LXI

Danglard había salido de París y conducía con prudencia por una autopista empañada por compactas nieblas. Hablaba a solas, gruñía a solas, rumiando su rabia por no haber podido agarrar al juez. Coche no identificable, controles imposibles. A su lado, Adamsberg parecía indiferente a aquel fracaso, prisionero del sendero. En el corto espacio de una noche, la certeza de su crimen le había envuelto como una momia.

– No lamente nada, Danglard -dijo por fin con una voz neutra-. Nadie agarra al juez, ya se lo dije.

– Lo tenía al alcance de mi mano, maldita sea.

– Ya lo sé. A mí me ocurrió también.

– Soy policía, iba armado.

– Yo también. Eso no cambia nada. El juez se desliza como la arena.

– Corre hacia su decimocuarto crimen.

– ¿Por qué estaba usted allí, Danglard?

– Usted lee en los ojos, en las voces, en los gestos. Yo leo en la lógica de las palabras.

– No le hablé de nada.

– Muy al contrario. Tuvo usted la excelente intuición de avisarme.

– No le avisé.

– Me llamó usted para hablar del niño. «Me gustaría saberlo antes», me dijo. ¿Antes de qué? ¿De ir a ver a Camille? No, ya había ido usted, borracho como una cuba. Telefoneé pues a Clémentine. Cogió el teléfono una mujer de voz temblorosa. ¿Era su hacker?

– Sí, Josette.

– Se había llevado usted el arma y el chaleco. «Volveré», había dicho al besarlas. Arma, besos y seguridades que indicaban su incertidumbre. ¿Antes de qué? Antes de un combate en el que se jugaba usted la cabeza. Con el juez, forzosamente. Y, para ello, no había más solución que exponerse a él, en su territorio. La vieja jugarreta del cebo.

– Del mosquito, eso es.

– Del cebo.

– Como usted quiera, Danglard.

– Donde el cebo, por lo general, es devorado. Paf, y estallido. Y usted lo sabía.

– Sí.

– Pero no lo deseaba, puesto que me avisó de ello. El sábado por la noche, comencé mi vigilancia desde el sótano del edificio de enfrente. Por el tragaluz, tenía una visión perfecta de la puerta de entrada. Pensé que el juez sólo llegaría de noche, eventualmente a partir de las once. Es un simbolista.

– ¿Por qué fue solo?

– Por la misma razón que usted. Nada de carnicería. Me equivoqué o confié en exceso en mí mismo. Le habríamos agarrado.

– No. Seis hombres no detienen a Fulgence.

– Retancourt le habría cerrado el paso.

– Eso es. Se habría lanzado y él la habría matado.

– No llevaba armas.

– Su bastón. Es un bastón-estoque. Un tercio del tridente. La habría empitonado.

– Es posible -dijo Danglard pasándose los dedos por el mentón.

Aquella mañana, Adamsberg le había legado la pomada de Ginette y el maxilar del capitán tenía un fulgor amarillo.

– Es cierto. No lamente nada -repitió Adamsberg.

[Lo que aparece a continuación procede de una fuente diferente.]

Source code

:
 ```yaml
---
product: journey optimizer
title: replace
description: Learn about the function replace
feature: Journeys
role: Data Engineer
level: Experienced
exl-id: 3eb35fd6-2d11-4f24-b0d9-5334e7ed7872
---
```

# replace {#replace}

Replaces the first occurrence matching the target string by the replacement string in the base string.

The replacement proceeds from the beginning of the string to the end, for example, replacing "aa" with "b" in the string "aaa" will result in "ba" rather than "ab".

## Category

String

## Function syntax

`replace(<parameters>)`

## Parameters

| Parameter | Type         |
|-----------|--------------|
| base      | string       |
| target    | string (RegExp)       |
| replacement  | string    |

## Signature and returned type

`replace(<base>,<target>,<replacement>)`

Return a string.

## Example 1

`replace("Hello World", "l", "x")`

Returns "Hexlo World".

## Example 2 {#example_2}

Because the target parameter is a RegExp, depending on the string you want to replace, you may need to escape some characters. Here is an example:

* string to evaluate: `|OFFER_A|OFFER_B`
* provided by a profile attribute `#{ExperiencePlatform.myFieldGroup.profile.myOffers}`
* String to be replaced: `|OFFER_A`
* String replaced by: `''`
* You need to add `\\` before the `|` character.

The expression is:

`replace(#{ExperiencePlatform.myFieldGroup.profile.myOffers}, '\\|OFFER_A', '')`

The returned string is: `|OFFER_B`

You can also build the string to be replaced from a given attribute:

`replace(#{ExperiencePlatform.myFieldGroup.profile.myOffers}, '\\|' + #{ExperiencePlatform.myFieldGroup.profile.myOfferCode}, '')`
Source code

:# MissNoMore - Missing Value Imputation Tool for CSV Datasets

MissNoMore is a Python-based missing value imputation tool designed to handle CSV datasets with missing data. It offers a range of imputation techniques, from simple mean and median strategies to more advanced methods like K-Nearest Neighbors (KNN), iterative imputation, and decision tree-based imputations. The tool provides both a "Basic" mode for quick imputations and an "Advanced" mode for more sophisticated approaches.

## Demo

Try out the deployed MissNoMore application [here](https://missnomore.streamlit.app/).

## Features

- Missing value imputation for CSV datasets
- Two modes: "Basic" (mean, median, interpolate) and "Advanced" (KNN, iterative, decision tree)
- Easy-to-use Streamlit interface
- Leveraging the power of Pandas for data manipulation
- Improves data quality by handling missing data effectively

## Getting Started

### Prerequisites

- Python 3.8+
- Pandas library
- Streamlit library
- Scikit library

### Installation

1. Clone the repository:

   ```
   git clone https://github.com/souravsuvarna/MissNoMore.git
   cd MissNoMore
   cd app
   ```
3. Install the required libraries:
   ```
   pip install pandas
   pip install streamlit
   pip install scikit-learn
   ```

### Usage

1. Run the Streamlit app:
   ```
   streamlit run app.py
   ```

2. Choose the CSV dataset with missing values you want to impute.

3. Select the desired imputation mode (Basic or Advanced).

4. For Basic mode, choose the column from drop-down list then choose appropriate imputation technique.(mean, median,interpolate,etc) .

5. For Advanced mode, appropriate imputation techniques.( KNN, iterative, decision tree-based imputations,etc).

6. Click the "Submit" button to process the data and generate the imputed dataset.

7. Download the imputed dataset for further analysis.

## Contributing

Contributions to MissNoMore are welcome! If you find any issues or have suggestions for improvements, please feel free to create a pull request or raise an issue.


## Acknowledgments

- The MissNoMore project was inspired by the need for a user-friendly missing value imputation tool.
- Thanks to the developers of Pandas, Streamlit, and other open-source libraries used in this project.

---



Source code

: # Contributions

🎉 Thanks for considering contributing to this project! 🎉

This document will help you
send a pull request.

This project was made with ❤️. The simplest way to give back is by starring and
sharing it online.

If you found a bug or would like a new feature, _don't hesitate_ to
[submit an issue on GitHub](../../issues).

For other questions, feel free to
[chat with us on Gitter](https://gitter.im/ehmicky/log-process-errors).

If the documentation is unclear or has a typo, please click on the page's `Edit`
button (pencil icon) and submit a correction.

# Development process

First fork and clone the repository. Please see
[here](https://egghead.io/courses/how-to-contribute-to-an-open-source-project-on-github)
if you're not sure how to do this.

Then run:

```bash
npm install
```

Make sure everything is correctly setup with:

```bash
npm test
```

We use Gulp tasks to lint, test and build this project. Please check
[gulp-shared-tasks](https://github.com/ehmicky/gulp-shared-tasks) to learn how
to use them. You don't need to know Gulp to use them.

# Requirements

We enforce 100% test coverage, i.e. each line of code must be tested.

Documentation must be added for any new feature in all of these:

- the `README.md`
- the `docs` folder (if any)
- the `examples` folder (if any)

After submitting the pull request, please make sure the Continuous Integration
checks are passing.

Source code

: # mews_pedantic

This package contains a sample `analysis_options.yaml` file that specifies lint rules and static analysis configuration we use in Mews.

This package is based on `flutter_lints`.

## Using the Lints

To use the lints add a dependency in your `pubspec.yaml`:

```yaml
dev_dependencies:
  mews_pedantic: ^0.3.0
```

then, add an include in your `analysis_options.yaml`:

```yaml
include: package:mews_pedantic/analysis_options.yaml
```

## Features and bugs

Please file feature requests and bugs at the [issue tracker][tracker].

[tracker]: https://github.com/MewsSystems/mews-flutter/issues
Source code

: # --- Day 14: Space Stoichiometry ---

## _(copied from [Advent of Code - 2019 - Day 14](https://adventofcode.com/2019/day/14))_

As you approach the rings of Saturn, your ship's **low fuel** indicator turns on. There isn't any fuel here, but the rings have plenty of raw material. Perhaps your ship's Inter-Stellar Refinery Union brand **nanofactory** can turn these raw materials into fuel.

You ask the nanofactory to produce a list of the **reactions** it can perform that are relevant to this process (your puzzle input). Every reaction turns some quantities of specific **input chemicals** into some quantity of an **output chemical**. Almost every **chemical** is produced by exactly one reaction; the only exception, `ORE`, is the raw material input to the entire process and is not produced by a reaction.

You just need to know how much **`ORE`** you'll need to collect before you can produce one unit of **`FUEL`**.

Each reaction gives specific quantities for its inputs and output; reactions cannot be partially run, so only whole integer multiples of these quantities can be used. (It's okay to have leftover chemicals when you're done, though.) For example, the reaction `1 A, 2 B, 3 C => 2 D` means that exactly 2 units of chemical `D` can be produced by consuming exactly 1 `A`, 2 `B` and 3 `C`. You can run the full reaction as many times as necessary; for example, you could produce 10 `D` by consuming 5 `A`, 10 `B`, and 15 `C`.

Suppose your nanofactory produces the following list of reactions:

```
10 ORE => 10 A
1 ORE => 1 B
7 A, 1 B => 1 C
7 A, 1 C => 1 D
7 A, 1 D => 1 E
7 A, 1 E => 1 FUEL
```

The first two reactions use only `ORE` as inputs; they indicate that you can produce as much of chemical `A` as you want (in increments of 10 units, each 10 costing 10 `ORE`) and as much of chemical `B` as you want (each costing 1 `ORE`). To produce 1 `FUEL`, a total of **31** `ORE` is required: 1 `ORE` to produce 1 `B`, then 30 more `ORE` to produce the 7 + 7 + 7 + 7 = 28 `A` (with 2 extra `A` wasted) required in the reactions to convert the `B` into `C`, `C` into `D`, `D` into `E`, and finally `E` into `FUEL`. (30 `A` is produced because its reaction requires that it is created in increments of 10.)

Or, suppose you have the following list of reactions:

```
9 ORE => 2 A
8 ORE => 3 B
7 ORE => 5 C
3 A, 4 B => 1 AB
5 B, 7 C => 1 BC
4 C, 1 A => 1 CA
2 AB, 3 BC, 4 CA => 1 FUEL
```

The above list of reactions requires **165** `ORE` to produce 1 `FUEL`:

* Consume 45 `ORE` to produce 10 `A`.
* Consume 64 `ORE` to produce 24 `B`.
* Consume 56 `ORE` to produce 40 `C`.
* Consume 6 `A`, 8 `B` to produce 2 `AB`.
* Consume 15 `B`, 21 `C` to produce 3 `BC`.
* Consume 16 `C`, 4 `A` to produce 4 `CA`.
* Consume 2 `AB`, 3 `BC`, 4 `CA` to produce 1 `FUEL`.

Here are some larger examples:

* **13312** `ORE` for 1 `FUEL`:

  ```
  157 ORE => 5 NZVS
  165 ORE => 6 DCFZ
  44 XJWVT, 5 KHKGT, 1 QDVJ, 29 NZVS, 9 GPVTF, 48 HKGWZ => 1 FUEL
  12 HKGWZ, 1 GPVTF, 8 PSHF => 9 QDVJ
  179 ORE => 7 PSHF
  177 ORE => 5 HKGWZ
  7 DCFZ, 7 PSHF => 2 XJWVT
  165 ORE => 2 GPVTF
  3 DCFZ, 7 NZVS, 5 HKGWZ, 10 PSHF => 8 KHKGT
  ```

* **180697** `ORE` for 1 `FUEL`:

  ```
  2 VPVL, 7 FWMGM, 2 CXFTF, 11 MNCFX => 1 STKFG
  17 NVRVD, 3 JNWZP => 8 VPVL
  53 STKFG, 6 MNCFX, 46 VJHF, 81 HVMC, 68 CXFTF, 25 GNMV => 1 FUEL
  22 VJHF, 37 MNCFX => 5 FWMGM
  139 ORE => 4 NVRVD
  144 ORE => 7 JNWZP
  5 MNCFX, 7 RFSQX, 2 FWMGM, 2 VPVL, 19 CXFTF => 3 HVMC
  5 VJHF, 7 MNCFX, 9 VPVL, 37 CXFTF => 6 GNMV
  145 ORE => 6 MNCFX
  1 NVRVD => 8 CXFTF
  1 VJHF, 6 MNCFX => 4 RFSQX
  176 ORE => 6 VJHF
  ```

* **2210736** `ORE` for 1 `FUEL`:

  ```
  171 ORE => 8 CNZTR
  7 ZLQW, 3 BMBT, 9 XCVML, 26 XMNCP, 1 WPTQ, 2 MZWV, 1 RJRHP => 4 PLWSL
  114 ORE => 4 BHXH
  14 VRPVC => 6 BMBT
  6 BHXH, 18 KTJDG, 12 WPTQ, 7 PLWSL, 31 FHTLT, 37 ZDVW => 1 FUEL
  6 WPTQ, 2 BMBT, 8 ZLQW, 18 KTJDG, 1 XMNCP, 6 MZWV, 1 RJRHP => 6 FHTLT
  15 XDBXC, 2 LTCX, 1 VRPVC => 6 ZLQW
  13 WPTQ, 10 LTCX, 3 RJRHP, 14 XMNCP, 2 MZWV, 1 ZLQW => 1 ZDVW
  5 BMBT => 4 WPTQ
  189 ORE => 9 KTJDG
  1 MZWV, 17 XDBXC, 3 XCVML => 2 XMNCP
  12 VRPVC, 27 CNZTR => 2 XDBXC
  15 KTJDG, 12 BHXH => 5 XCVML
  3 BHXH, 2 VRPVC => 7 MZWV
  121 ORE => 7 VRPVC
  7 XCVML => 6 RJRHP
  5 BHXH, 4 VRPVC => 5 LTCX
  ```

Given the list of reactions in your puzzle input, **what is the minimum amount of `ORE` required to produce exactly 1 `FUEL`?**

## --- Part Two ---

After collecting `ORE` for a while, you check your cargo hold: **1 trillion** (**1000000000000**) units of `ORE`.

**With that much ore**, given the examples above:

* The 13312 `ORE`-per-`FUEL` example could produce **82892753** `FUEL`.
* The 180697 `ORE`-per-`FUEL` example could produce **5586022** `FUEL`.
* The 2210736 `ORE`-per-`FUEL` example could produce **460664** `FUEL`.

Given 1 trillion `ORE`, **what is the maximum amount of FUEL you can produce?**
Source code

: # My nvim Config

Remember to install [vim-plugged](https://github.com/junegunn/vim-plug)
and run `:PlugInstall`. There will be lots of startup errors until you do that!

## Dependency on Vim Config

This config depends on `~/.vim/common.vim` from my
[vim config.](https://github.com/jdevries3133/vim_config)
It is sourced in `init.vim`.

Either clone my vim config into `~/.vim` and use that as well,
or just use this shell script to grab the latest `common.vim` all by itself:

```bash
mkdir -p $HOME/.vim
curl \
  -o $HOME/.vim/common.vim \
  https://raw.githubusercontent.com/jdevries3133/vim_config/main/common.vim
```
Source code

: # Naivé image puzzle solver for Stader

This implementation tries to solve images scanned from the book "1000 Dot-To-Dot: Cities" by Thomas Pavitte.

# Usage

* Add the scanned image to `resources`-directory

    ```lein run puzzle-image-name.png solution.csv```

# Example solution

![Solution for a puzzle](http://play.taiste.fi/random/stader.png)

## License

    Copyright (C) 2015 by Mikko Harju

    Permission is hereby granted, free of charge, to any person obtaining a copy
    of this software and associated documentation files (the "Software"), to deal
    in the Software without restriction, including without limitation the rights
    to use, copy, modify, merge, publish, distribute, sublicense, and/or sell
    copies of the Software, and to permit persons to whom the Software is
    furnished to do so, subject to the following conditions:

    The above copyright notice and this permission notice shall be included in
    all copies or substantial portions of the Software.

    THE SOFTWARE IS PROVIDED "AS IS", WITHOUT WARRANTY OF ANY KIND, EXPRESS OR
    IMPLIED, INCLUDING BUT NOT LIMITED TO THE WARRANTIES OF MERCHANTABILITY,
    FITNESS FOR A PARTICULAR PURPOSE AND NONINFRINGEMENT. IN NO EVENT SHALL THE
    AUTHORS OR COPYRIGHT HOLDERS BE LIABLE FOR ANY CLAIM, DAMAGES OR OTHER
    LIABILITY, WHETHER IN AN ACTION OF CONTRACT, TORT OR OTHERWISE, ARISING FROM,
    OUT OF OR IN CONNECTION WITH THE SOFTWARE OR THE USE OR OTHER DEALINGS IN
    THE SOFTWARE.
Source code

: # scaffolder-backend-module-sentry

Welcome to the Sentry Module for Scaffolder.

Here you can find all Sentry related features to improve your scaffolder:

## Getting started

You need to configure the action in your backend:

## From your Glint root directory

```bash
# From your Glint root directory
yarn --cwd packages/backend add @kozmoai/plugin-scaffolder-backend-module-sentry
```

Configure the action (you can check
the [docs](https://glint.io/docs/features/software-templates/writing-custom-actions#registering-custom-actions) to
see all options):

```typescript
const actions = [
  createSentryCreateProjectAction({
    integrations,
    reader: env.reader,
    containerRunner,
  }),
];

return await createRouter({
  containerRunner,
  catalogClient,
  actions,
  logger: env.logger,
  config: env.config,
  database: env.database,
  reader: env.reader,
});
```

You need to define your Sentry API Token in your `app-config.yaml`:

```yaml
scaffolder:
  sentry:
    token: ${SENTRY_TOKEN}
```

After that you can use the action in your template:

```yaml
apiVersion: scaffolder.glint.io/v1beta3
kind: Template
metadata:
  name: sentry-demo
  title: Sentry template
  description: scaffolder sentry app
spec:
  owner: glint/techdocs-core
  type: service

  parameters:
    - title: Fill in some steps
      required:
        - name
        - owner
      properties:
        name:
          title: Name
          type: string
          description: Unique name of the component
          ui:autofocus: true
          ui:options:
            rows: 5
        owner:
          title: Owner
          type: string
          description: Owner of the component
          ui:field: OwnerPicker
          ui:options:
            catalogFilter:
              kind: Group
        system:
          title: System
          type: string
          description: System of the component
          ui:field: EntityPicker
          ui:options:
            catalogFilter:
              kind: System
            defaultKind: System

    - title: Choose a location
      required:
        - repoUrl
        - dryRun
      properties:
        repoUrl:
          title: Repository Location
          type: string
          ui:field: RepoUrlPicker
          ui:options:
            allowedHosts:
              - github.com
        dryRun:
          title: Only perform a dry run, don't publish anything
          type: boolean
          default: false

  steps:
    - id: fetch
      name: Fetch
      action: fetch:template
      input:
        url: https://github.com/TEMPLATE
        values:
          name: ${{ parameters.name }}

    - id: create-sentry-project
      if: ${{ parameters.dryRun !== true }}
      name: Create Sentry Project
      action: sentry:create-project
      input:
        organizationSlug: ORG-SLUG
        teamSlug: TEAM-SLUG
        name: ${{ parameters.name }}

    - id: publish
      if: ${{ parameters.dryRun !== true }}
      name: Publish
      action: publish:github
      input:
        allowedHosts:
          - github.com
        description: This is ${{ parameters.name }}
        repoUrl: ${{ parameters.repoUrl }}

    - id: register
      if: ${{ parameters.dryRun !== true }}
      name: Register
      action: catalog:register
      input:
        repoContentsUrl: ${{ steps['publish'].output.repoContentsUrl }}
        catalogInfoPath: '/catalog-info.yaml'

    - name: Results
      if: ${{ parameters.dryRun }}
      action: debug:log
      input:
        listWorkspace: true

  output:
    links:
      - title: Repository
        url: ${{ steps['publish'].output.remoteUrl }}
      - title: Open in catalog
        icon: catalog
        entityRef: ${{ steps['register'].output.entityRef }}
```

– Abandoné el escondrijo a las cinco de la madrugada y volví a él la misma noche. El juez apareció a las once y trece. Con un gran desparpajo y tan grande, tan alto, tan viejo que no podía dejar de verlo. Me escondí detrás de su puerta, con el micrófono. Tengo su confesión grabada.

– Y la negación del crimen del sendero.

– También. Levantó el tono diciendo: «Yo no sigo a nadie, Adamsberg. Me adelanto». Lo aproveché para abrir la puerta.

– Y salvar al cebo. Le doy las gracias, Danglard.

– Usted me había llamado. Es mi curro.

– Como entregarme a la justicia canadiense. Es también su curro. Porque nos dirigimos a Roissy, ¿no es cierto?

– Sí.

– Donde me espera un jodido puerco quebequés. ¿Es eso, Danglard?

– Es eso.

Adamsberg se apoyó en el respaldo y cerró los ojos.